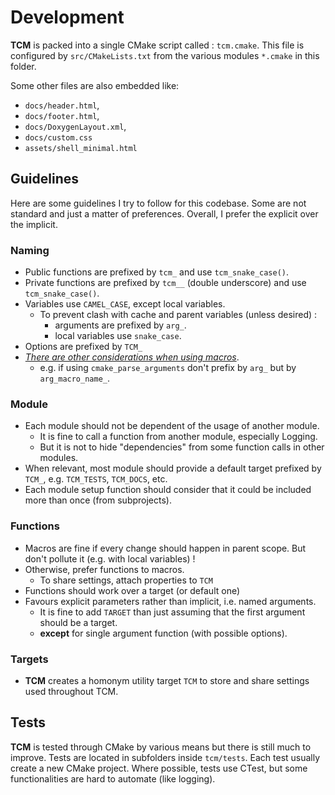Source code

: # Development

__TCM__ is packed into a single CMake script called : `tcm.cmake`.
This file is configured by `src/CMakeLists.txt` from the various modules `*.cmake` in this folder.

Some other files are also embedded like:
* `docs/header.html`, 
* `docs/footer.html`, 
* `docs/DoxygenLayout.xml`, 
* `docs/custom.css` 
* `assets/shell_minimal.html` 
 

## Guidelines

Here are some guidelines I try to follow for this codebase.
Some are not standard and just a matter of preferences.
Overall, I prefer the explicit over the implicit.


### Naming

* Public functions are prefixed by `tcm_` and use `tcm_snake_case()`.
* Private functions are prefixed by `tcm__` (double underscore) and use `tcm_snake_case()`.
* Variables use `CAMEL_CASE`, except local variables.
    * To prevent clash with cache and parent variables (unless desired) :
      * arguments are prefixed by `arg_`.
      * local variables use `snake_case`.
* Options are prefixed by `TCM_`
* _[There are other considerations when using macros](https://cmake.org/cmake/help/latest/command/cmake_parse_arguments.html)_.
  * e.g. if using `cmake_parse_arguments` don't prefix by `arg_` but by `arg_macro_name_`.


### Module

* Each module should not be dependent of the usage of another module.
  * It is fine to call a function from another module, especially Logging.
  * But it is not to hide "dependencies" from some function calls in other modules.
* When relevant, most module should provide a default target prefixed by `TCM_`, e.g. `TCM_TESTS`, `TCM_DOCS`, etc.
* Each module setup function should consider that it could be included more than once (from subprojects).


### Functions

* Macros are fine if every change should happen in parent scope. But don't pollute it (e.g. with local variables) !
* Otherwise, prefer functions to macros.
  * To share settings, attach properties to `TCM`
* Functions should work over a target (or default one)
* Favours explicit parameters rather than implicit, i.e. named arguments.
  * It is fine to add `TARGET` than just assuming that the first argument should be a target.
  * __except__ for single argument function (with possible options).


### Targets

* __TCM__ creates a homonym utility target `TCM` to store and share settings used throughout TCM.


## Tests

__TCM__ is tested through CMake by various means but there is still much to improve.
Tests are located in subfolders inside `tcm/tests`.
Each test usually create a new CMake project.
Where possible, tests use CTest, but some functionalities are hard to automate (like logging).

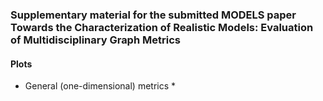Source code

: ### Supplementary material for the submitted MODELS paper Towards the Characterization of Realistic Models: Evaluation of Multidisciplinary Graph Metrics

#### Plots

* General (one-dimensional) metrics
  * 
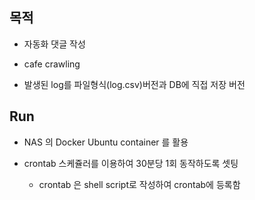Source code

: 
## 목적

* 자동화 댓글 작성 

* cafe crawling 

* 발생된 log를 파일형식(log.csv)버전과 DB에 직접 저장 버전 


## Run

* NAS 의 Docker Ubuntu container 를 활용 

* crontab 스케쥴러를 이용하여 30분당 1회 동작하도록 셋팅 
  * crontab 은 shell script로 작성하여 crontab에 등록함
____________
Task objective =>
The data above should be returned in full, exactly as written, apart from its images.

Expected answer =>
Source code

: # Development

__TCM__ is packed into a single CMake script called : `tcm.cmake`.
This file is configured by `src/CMakeLists.txt` from the various modules `*.cmake` in this folder.

Some other files are also embedded like:
* `docs/header.html`, 
* `docs/footer.html`, 
* `docs/DoxygenLayout.xml`, 
* `docs/custom.css` 
* `assets/shell_minimal.html` 
 

## Guidelines

Here are some guidelines I try to follow for this codebase.
Some are not standard and just a matter of preferences.
Overall, I prefer the explicit over the implicit.


### Naming

* Public functions are prefixed by `tcm_` and use `tcm_snake_case()`.
* Private functions are prefixed by `tcm__` (double underscore) and use `tcm_snake_case()`.
* Variables use `CAMEL_CASE`, except local variables.
    * To prevent clash with cache and parent variables (unless desired) :
      * arguments are prefixed by `arg_`.
      * local variables use `snake_case`.
* Options are prefixed by `TCM_`
* _[There are other considerations when using macros](https://cmake.org/cmake/help/latest/command/cmake_parse_arguments.html)_.
  * e.g. if using `cmake_parse_arguments` don't prefix by `arg_` but by `arg_macro_name_`.


### Module

* Each module should not be dependent of the usage of another module.
  * It is fine to call a function from another module, especially Logging.
  * But it is not to hide "dependencies" from some function calls in other modules.
* When relevant, most module should provide a default target prefixed by `TCM_`, e.g. `TCM_TESTS`, `TCM_DOCS`, etc.
* Each module setup function should consider that it could be included more than once (from subprojects).


### Functions

* Macros are fine if every change should happen in parent scope. But don't pollute it (e.g. with local variables) !
* Otherwise, prefer functions to macros.
  * To share settings, attach properties to `TCM`
* Functions should work over a target (or default one)
* Favours explicit parameters rather than implicit, i.e. named arguments.
  * It is fine to add `TARGET` than just assuming that the first argument should be a target.
  * __except__ for single argument function (with possible options).


### Targets

* __TCM__ creates a homonym utility target `TCM` to store and share settings used throughout TCM.


## Tests

__TCM__ is tested through CMake by various means but there is still much to improve.
Tests are located in subfolders inside `tcm/tests`.
Each test usually create a new CMake project.
Where possible, tests use CTest, but some functionalities are hard to automate (like logging).

Source code

: ### Supplementary material for the submitted MODELS paper Towards the Characterization of Realistic Models: Evaluation of Multidisciplinary Graph Metrics

#### Plots

* General (one-dimensional) metrics
  * 
Source code

: 
## 목적

* 자동화 댓글 작성 

* cafe crawling 

* 발생된 log를 파일형식(log.csv)버전과 DB에 직접 저장 버전 


## Run

* NAS 의 Docker Ubuntu container 를 활용 

* crontab 스케쥴러를 이용하여 30분당 1회 동작하도록 셋팅 
  * crontab 은 shell script로 작성하여 crontab에 등록함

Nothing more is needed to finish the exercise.